Sample Container#
A SampleContainer
holds data (occupancies, feature vectors, energies)
sampled during MC sampling. A SampleContainer
is generally
automatically created when a Sampler
is instantiated. In addition to
holding sample information, the SamplerContainer
also provides
some methods for simple analysis of the raw data, including means,
variances, and minima of energies and enthalpies, mean compositions,
minimum-energy occupancies, etc.
- class SampleContainer(ensemble, sample_trace, sampling_metadata=None)[source]#
Bases:
MSONable
A SampleContainer class stores Monte Carlo simulation samples.
A SampleContainer holds samples and sampling information from an MCMC sampling run. It is useful to obtain the raw data and minimal empirical properties of the underlying distribution in order to carry out further analysis of the MCMC sampling results.
When getting any value from the provided attributes, the highly repeated args are:
- discard (int): optional
number of samples to discard to obtain the value requested.
- thin_by (int): optional
use every thin_by sample to obtain the value requested.
- flat (bool): optional
if more than 1 walker is used, flattening will flatten all chains into one. Defaults to True.
- num_sites#
Size of system (usually in number of prims in supercell, but can be anything representative, i.e. number of sites)
- Type:
int
- sublattices#
Sublattices of the ensemble sampled.
- Type:
list of Sublattice
- natural_parameters#
Array of natural parameters used in the ensemble.
- Type:
ndarray
- metadata#
Dictionary of metadata from the MC run that generated the samples.
- Type:
dict
Initialize a sample container.
- Parameters:
- composition_variance(discard=0, thin_by=1, flat=True)[source]#
Get the variance in composition of all species.
- energy_variance(discard=0, thin_by=1, flat=True)[source]#
Calculate the variance of sampled energies.
- property ensemble#
Return the ensemble name.
- feature_vector_variance(discard=0, thin_by=1, flat=True)[source]#
Get the variance of feature vector elements.

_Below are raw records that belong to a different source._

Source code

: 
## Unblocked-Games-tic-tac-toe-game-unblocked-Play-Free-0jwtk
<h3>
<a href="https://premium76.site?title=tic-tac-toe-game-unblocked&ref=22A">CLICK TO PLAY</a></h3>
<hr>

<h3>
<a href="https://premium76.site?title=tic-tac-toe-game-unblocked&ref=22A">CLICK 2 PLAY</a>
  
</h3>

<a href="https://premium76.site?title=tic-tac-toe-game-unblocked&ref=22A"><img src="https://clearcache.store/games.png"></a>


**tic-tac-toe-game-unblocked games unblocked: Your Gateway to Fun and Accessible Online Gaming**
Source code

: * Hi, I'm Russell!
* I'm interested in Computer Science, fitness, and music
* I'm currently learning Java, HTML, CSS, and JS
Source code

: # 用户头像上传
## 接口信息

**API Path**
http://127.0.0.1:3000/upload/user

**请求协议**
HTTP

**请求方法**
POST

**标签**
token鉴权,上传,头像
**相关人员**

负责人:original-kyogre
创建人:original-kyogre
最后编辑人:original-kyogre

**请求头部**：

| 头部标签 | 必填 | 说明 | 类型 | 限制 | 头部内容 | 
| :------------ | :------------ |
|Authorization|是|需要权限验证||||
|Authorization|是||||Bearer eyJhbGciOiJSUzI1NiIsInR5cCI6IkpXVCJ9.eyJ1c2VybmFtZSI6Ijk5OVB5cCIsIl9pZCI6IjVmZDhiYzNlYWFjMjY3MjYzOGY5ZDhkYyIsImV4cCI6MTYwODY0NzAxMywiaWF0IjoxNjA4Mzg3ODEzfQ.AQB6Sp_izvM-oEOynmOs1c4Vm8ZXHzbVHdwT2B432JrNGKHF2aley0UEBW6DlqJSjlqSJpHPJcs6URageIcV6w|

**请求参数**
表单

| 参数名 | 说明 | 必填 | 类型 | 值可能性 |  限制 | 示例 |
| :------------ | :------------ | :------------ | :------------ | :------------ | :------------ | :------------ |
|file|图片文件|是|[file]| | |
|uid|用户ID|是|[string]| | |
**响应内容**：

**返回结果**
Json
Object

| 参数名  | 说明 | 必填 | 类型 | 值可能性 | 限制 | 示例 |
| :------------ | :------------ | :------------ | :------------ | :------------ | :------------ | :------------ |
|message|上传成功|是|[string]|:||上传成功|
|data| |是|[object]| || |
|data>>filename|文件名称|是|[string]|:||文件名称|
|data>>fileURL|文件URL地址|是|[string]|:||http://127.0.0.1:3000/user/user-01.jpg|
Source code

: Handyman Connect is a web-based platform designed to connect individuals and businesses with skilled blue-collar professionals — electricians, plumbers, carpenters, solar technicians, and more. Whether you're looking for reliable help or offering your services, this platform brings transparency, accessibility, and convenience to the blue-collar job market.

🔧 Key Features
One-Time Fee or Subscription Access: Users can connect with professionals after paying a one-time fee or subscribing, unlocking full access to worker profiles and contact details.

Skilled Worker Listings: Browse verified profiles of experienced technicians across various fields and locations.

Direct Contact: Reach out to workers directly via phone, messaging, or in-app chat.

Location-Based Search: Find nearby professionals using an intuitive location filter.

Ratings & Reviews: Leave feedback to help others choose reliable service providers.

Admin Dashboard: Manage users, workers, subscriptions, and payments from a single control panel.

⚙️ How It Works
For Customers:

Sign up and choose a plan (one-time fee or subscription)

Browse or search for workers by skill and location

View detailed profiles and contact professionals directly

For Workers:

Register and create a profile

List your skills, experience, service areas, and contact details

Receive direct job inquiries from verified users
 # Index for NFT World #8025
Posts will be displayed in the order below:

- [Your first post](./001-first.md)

- flush_to_backend(backend)[source]#
Flush current samples and trace to backend file.
- Parameters:
backend (object) – backend file object, currently only hdf5 supported.
- classmethod from_dict(d, ensemble=None)[source]#
Instantiate a SampleContainer from dict representation.
- Parameters:
d (dict) – dictionary representation.
ensemble (Ensemble) – optional The ensemble object to used for generating samples. Only needed to update legacy files.
- Returns:
SampleContainer
- classmethod from_hdf5(file_path, swmr_mode=True, ensemble=None)[source]#
Instantiate a SampleContainer from an hdf5 file.
- Parameters:
file_path (str) – path to file
swmr_mode (bool) – optional If true allows to read file from other processes. Single Writer Multiple Readers.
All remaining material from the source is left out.